Fix client backoff
The code here fails to set a minimum value for the backoff based on this project.
This means if the server is down, the backoff minimum for every chisel user is set to a 100ms value by default according to the screenshot above and will result in extremely short backoffs (default behavior is shown below).
Specifically, the sequence will always be 100ms, 200ms, 400ms, 800ms, and 1.6s (if the server is down). This technically gives the user about 2 seconds to get the server back up before the client exits entirely, and it is noisy over the wire to send this many packets this fast. I hope you can see how this can be problematic based on use case.
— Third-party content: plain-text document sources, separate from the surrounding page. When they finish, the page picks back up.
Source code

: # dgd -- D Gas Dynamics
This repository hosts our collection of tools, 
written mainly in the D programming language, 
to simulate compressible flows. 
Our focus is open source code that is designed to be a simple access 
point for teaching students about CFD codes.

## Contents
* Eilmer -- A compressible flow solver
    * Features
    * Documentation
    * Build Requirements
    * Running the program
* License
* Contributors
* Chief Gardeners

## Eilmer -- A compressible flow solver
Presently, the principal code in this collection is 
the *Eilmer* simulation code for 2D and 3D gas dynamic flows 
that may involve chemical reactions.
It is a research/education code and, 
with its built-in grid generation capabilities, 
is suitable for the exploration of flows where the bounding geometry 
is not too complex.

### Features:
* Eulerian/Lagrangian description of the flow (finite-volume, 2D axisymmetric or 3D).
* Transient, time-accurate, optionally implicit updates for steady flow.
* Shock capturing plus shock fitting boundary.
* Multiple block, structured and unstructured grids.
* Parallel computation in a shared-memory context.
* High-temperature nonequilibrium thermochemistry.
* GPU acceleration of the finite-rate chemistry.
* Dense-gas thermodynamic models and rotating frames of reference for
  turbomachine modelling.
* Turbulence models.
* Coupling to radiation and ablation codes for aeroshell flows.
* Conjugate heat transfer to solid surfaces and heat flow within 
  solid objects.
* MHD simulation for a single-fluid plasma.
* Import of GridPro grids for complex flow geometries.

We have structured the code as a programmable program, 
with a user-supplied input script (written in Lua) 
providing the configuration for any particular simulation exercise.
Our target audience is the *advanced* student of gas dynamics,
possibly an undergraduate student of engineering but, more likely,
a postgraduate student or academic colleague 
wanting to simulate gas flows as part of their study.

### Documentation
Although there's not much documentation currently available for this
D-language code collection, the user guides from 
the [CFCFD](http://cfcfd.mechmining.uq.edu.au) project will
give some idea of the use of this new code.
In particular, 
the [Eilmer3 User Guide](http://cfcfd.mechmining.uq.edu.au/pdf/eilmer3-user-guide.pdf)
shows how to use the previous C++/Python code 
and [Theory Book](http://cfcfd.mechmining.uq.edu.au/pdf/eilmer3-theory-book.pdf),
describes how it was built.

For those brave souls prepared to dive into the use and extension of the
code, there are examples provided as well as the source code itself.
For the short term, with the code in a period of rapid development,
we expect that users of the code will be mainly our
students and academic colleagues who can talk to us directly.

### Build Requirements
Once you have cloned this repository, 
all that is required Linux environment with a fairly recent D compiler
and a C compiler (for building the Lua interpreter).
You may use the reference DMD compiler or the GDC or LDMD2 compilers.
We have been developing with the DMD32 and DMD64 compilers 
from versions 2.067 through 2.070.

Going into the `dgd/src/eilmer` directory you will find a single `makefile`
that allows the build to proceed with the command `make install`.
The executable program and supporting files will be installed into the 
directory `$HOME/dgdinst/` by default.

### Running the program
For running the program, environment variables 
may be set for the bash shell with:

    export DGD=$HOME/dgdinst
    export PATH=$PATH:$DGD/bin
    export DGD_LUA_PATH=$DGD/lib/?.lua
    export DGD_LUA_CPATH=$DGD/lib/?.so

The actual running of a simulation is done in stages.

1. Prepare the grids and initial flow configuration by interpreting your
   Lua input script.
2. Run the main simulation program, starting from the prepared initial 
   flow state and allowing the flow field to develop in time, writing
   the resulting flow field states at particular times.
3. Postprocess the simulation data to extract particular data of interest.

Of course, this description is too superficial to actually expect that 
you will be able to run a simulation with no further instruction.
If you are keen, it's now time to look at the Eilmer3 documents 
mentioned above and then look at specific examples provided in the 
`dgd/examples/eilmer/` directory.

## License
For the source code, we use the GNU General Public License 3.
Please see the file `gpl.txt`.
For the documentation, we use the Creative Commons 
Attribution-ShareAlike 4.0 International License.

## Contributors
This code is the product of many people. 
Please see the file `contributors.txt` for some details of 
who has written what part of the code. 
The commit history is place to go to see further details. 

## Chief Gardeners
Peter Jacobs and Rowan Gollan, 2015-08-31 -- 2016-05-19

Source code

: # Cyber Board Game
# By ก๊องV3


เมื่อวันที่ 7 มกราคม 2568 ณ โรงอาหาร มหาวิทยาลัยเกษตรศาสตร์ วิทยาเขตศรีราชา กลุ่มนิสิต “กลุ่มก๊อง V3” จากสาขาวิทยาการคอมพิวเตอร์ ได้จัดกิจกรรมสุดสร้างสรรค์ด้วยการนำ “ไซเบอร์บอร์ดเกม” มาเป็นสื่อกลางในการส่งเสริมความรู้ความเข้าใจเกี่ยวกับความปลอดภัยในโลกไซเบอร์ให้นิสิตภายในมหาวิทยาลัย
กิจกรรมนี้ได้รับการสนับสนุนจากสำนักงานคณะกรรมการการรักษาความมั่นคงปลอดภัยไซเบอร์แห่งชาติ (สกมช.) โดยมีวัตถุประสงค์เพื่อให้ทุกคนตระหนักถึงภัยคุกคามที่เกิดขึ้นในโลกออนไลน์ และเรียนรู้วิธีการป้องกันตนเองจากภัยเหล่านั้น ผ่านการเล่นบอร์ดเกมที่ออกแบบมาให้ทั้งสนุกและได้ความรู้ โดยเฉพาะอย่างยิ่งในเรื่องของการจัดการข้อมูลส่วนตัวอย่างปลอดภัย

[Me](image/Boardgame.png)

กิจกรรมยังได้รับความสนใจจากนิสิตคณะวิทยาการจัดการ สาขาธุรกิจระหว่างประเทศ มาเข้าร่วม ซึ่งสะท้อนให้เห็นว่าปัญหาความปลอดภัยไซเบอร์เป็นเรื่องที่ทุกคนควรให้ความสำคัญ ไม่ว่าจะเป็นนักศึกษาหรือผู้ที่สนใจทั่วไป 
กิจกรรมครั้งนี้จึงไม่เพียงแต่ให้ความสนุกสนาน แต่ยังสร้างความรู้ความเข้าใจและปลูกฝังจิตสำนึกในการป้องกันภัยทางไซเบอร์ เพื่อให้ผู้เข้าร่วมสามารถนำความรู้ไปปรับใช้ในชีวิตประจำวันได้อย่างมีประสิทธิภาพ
The updated behavior with this commit can be seen below and gives users more time to get the server back up and running:
That’s strange, chisel client should retry forever…
On Fri, 25 Oct 2024 at 3:55 AM Dylan Evans @.***> wrote:
The code here https://github.com/jpillora/chisel/blob/ab8f06a83048dca0c24dc0b06932dc98df54e8b1/client/client_connect.go#L22C1-L22C55 fails to set a minimum value for the backoff based on this https://github.com/jpillora/backoff project.
image.png (view on web) https://github.com/user-attachments/assets/36f8c2cf-3dbc-4b07-9126-ec61cfdb37f7
This means if the server is down, the backoff minimum for every chisel user is set to a 100ms value by default according to the screenshot above and will result in extremely short backoffs (default behavior is shown below).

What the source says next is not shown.